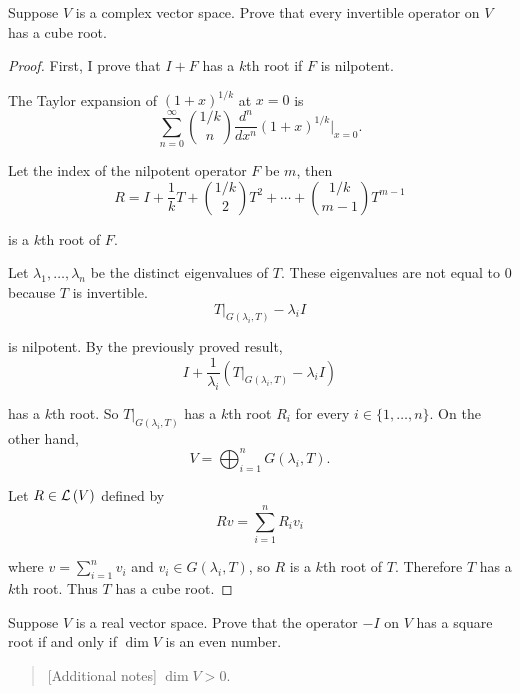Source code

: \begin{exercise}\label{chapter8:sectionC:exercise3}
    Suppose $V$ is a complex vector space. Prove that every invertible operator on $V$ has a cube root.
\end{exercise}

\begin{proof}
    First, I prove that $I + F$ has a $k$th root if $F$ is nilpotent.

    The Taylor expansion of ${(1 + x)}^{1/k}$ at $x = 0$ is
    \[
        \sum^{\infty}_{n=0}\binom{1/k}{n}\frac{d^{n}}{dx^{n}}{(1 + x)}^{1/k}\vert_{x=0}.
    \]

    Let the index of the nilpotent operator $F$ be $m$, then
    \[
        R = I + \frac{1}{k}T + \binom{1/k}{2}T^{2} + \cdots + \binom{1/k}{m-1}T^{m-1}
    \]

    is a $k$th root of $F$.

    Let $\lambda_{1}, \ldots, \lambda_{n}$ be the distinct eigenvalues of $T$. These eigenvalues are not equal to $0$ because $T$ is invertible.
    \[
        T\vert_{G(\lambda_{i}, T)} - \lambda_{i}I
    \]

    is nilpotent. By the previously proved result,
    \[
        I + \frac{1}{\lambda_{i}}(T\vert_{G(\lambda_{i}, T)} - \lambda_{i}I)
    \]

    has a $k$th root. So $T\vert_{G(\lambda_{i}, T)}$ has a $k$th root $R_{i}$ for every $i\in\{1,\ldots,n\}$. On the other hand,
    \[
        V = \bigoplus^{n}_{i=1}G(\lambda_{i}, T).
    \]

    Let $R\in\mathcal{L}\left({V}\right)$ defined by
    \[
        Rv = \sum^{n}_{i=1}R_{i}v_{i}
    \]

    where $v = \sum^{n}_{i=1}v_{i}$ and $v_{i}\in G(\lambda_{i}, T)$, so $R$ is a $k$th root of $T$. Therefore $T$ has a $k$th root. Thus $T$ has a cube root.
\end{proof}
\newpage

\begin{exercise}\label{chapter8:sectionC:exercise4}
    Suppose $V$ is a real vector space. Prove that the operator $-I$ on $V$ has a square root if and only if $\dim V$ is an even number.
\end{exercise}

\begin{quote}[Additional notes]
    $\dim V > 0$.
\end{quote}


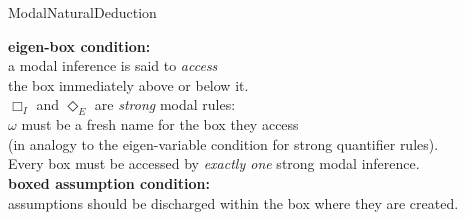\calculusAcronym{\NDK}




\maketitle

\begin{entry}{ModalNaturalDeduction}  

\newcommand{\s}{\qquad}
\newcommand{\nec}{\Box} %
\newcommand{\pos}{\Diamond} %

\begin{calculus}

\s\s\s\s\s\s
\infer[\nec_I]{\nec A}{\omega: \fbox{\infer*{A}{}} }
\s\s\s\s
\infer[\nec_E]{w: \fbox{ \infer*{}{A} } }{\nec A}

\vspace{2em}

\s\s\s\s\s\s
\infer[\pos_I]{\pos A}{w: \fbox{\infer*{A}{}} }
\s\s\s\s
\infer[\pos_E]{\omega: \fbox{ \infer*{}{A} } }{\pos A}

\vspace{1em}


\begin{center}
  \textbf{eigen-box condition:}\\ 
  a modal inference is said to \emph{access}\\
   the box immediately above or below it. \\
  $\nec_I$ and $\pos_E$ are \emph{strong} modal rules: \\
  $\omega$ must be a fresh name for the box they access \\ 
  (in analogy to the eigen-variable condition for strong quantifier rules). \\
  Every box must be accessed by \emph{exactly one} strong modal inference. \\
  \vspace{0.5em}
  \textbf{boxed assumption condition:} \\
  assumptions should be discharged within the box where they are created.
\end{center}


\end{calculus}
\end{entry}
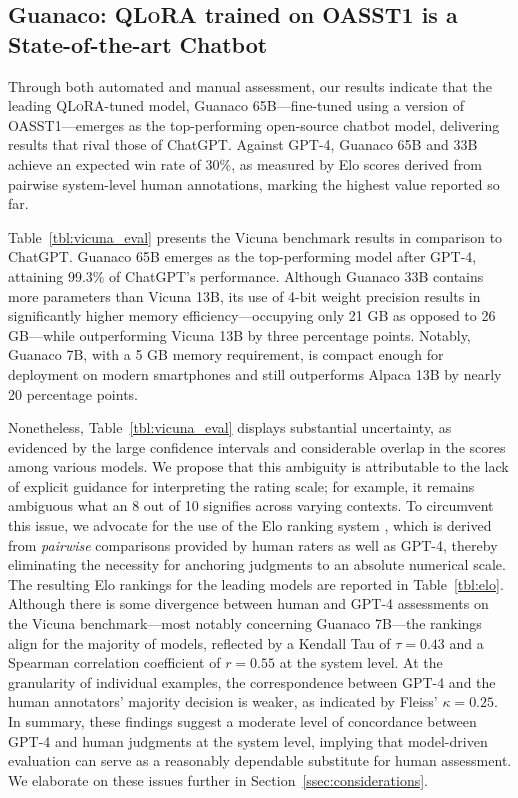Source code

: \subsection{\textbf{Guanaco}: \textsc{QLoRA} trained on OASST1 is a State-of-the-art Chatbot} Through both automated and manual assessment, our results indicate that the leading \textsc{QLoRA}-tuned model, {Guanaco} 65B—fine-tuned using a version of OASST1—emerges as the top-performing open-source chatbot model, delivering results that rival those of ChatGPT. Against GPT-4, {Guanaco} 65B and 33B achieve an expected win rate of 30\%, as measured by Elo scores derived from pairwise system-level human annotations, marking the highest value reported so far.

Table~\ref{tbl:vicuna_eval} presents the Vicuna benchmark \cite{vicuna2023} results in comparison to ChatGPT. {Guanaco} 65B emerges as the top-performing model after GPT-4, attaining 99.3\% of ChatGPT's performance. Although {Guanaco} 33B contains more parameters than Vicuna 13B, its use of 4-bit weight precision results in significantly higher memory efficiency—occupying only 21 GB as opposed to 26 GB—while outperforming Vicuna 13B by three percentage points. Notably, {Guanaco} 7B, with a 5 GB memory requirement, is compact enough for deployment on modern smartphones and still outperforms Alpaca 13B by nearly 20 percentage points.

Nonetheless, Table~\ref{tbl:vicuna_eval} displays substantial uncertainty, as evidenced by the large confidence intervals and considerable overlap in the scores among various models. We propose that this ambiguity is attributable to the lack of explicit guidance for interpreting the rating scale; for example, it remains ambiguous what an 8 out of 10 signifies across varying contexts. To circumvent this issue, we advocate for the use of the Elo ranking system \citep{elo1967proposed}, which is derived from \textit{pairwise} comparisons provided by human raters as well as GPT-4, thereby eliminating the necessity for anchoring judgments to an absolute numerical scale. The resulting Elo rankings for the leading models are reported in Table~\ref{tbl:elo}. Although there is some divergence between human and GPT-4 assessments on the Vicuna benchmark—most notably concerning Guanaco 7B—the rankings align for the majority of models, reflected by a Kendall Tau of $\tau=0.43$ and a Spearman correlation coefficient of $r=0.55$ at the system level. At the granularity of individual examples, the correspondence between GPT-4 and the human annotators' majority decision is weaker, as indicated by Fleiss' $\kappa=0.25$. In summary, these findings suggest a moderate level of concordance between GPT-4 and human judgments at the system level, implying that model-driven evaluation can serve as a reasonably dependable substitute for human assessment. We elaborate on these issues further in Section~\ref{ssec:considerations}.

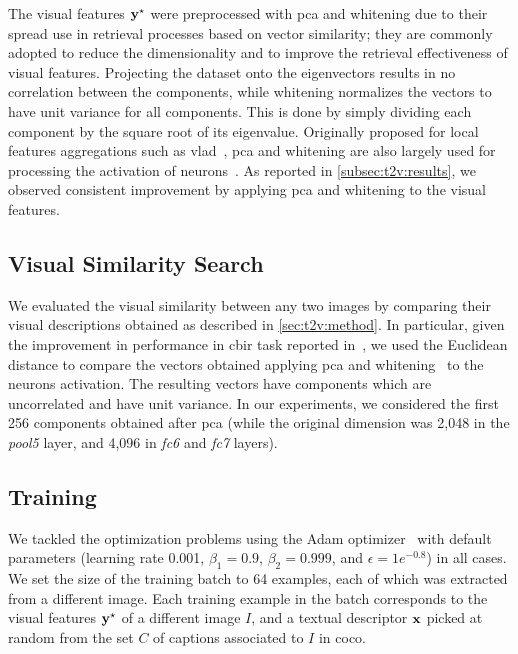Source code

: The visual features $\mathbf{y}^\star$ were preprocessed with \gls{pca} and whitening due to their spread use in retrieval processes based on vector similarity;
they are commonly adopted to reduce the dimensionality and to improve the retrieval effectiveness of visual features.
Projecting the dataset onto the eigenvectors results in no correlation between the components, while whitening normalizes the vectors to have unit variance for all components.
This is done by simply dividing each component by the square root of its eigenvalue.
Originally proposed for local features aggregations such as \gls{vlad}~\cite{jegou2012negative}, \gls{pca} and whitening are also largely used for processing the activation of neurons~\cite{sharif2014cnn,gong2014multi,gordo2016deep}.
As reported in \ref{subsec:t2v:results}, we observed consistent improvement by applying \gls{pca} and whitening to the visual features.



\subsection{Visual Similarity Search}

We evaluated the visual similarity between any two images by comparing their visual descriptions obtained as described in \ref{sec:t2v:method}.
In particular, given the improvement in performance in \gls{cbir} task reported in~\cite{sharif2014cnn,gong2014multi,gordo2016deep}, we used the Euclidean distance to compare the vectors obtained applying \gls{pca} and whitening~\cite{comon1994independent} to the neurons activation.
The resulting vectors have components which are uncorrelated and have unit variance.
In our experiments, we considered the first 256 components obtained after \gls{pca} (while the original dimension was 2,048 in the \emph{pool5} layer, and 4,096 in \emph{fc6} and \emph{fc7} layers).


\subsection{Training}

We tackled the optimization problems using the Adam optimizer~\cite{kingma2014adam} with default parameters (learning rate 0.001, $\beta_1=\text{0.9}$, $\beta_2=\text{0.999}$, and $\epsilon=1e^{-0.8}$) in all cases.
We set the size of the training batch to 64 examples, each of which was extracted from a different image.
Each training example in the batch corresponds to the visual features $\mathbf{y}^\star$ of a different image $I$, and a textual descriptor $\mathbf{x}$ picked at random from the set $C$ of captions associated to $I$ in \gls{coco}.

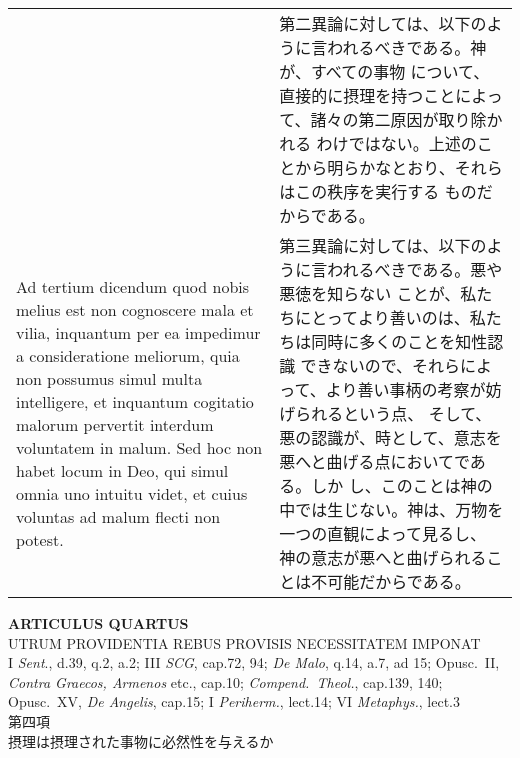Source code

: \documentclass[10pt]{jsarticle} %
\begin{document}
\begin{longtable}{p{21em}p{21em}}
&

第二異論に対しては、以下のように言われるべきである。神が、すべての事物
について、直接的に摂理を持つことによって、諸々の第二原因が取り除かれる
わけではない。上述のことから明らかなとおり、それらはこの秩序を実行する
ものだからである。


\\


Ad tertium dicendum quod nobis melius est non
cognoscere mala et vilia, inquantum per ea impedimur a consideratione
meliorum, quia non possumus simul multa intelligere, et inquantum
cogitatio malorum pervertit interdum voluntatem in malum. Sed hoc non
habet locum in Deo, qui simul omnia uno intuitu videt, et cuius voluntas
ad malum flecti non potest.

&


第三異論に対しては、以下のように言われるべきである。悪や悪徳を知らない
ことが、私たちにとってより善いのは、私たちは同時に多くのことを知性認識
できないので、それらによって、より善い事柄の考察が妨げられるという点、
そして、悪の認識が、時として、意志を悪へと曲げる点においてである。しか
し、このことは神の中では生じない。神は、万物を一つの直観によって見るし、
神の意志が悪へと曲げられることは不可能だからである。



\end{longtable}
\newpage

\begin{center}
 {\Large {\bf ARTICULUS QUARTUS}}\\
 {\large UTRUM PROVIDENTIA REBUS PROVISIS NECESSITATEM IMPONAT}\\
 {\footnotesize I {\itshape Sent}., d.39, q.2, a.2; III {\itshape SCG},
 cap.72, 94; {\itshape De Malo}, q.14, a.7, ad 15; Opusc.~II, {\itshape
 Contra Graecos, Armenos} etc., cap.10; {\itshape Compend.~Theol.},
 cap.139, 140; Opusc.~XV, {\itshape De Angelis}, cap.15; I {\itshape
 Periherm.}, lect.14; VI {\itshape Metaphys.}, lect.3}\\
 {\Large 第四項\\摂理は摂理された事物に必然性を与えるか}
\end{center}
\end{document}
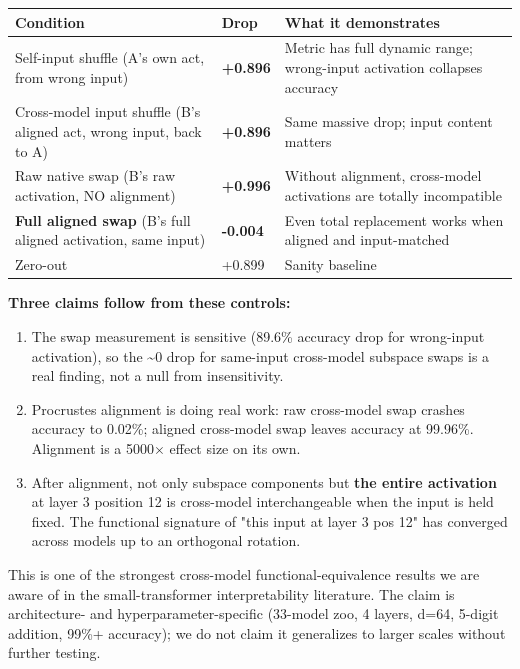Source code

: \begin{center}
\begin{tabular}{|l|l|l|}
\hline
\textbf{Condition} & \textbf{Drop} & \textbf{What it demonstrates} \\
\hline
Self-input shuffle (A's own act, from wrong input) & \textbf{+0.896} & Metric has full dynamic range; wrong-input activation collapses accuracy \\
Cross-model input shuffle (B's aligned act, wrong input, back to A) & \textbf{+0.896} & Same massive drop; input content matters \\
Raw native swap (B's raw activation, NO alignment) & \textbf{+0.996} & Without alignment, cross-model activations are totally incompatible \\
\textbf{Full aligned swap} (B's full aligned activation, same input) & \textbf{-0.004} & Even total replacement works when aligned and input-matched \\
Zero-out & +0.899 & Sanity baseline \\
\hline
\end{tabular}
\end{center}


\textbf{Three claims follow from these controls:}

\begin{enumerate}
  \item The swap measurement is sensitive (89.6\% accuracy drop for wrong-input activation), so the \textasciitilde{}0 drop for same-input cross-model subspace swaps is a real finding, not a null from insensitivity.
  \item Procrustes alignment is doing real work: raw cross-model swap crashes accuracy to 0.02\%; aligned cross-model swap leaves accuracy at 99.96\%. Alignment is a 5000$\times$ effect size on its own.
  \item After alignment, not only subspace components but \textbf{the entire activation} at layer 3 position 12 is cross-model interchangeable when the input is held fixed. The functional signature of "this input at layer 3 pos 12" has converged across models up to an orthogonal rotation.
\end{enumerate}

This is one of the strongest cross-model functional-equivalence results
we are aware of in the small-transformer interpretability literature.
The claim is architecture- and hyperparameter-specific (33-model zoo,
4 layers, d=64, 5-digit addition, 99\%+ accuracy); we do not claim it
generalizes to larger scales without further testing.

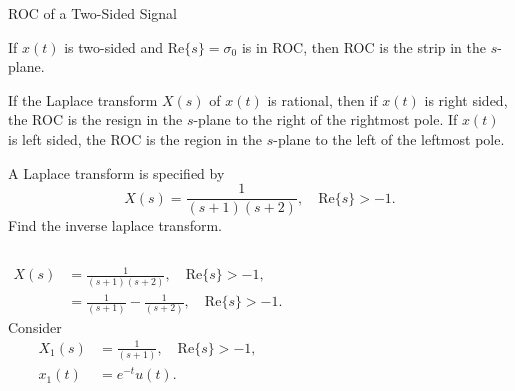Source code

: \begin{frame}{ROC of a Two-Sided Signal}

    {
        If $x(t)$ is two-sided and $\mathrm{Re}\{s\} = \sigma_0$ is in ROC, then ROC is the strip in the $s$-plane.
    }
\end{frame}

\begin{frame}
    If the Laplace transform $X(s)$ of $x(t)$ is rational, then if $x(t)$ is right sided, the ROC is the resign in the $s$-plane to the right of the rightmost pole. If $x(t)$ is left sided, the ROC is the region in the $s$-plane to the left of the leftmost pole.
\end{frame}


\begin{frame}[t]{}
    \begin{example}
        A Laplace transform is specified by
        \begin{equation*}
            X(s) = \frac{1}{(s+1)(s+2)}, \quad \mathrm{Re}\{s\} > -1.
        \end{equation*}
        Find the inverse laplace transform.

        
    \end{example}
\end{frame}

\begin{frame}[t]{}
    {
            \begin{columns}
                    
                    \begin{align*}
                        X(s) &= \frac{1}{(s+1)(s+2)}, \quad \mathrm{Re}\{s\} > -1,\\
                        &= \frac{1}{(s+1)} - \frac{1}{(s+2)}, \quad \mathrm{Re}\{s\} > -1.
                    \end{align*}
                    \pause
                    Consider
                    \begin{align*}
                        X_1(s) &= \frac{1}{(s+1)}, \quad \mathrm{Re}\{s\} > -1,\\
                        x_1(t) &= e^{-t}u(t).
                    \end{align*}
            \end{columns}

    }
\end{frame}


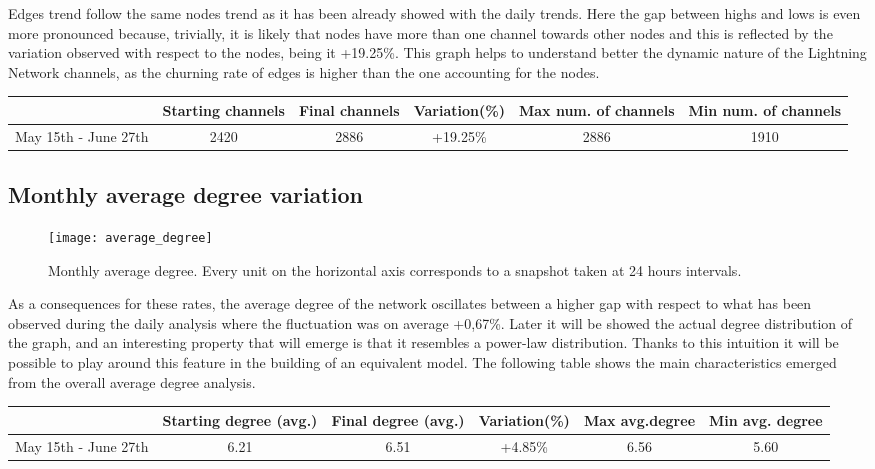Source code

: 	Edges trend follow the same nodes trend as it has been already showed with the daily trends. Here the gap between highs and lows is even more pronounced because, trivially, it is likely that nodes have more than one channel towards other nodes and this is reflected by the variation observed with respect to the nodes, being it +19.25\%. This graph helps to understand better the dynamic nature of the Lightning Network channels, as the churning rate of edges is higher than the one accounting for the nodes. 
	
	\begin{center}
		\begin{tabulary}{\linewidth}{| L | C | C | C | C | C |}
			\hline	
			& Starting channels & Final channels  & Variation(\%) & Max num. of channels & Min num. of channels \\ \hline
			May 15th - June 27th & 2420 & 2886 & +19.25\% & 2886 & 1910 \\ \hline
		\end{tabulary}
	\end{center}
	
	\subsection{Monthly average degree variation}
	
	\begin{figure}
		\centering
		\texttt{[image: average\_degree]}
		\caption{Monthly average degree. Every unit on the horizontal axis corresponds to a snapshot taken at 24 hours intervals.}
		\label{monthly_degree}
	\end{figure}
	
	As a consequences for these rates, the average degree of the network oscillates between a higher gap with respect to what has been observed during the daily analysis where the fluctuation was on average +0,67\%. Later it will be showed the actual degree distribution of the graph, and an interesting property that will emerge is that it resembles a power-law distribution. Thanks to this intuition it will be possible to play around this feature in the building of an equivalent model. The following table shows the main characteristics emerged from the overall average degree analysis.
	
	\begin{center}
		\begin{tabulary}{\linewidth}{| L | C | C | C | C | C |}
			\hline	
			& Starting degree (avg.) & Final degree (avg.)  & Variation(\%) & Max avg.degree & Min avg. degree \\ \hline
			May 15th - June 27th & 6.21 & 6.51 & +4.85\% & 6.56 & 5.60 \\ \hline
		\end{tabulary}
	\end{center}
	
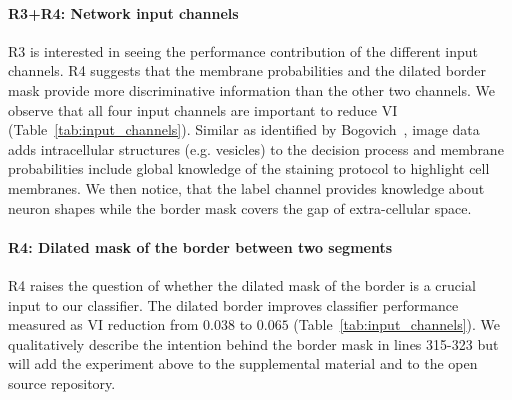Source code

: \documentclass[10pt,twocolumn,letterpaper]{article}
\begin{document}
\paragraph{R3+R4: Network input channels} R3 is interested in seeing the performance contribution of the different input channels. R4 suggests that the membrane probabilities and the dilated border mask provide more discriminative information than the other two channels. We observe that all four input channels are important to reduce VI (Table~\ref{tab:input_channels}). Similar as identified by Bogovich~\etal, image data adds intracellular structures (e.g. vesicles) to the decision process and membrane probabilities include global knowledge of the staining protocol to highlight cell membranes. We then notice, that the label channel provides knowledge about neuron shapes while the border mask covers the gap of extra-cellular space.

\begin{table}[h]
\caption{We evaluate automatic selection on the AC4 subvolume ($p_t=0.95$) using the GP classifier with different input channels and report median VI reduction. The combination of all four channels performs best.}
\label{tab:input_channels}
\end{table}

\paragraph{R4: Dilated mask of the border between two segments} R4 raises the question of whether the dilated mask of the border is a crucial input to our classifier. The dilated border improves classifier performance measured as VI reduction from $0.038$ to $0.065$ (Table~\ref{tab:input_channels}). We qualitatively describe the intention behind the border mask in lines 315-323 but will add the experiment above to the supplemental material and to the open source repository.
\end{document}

______________________________

Your job is to copy out every line from the records above that has the word "exercise".

: \begin{exercise}\label{chapter8:sectionC:exercise3}
\end{exercise}
\begin{exercise}\label{chapter8:sectionC:exercise4}
\end{exercise}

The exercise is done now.